Exercise goal
Extract all lines that hold "Index" from the records below.

Data provided
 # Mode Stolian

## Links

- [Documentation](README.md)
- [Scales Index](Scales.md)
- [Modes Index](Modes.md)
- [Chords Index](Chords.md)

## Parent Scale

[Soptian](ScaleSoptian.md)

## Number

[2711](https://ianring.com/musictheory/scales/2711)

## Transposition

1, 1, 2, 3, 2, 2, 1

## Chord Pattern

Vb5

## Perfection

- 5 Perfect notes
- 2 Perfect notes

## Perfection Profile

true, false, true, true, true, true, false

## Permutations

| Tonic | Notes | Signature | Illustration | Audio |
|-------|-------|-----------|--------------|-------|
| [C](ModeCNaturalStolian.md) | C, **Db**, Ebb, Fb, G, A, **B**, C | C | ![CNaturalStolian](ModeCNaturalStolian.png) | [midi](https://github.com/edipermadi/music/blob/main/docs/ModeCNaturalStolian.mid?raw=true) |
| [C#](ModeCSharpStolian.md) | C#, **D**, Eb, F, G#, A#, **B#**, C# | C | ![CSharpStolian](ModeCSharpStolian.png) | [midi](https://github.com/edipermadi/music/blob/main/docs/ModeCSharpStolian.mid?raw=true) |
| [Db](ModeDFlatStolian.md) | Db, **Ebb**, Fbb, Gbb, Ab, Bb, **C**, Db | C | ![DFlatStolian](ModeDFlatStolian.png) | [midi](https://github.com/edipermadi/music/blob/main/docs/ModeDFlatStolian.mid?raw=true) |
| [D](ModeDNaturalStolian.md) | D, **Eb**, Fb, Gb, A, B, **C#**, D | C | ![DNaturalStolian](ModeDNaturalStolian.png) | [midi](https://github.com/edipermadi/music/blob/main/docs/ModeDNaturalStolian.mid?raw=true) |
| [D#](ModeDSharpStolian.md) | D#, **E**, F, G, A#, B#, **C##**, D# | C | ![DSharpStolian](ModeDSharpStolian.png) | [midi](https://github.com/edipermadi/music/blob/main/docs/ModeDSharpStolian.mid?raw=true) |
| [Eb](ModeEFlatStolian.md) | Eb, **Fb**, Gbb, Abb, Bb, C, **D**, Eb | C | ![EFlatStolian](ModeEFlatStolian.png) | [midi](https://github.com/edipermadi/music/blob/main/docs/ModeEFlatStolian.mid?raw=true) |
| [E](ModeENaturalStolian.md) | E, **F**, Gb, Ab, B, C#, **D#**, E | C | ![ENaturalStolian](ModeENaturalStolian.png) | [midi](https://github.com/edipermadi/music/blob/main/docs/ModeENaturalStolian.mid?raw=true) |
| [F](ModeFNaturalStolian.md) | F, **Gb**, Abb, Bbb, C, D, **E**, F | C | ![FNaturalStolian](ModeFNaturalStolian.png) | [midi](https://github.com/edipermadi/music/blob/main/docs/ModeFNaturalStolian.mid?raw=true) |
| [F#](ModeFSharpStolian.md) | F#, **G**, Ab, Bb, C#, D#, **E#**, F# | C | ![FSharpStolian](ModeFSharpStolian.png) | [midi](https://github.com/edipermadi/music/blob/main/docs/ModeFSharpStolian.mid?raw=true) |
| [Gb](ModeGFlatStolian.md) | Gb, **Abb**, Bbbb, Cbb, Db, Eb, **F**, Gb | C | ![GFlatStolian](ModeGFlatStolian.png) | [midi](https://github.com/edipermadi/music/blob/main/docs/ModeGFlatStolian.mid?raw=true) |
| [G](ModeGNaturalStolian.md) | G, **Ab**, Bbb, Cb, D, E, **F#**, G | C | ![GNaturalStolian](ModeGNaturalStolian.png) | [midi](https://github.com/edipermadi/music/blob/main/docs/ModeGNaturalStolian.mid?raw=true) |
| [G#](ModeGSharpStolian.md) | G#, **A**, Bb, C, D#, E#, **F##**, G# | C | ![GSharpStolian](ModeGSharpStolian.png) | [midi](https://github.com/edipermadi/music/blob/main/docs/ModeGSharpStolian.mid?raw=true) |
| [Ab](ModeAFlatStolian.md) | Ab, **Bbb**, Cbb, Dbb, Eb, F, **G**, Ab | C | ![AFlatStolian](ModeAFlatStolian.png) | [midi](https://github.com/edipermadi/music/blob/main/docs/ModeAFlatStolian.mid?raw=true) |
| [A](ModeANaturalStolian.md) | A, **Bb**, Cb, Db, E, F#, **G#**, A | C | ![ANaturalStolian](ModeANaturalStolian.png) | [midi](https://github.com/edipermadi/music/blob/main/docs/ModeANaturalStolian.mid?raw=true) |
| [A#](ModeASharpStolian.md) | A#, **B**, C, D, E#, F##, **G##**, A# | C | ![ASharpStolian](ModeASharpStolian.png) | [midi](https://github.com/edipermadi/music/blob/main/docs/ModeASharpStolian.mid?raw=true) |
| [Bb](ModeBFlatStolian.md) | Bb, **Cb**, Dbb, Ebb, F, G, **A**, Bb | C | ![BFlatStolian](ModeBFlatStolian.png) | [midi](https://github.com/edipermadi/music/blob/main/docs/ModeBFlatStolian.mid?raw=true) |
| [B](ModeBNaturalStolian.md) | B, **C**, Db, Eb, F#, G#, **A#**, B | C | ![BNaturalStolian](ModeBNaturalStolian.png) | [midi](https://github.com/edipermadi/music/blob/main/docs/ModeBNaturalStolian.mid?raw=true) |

Answer to the problem
- [Scales Index](Scales.md)
- [Modes Index](Modes.md)
- [Chords Index](Chords.md)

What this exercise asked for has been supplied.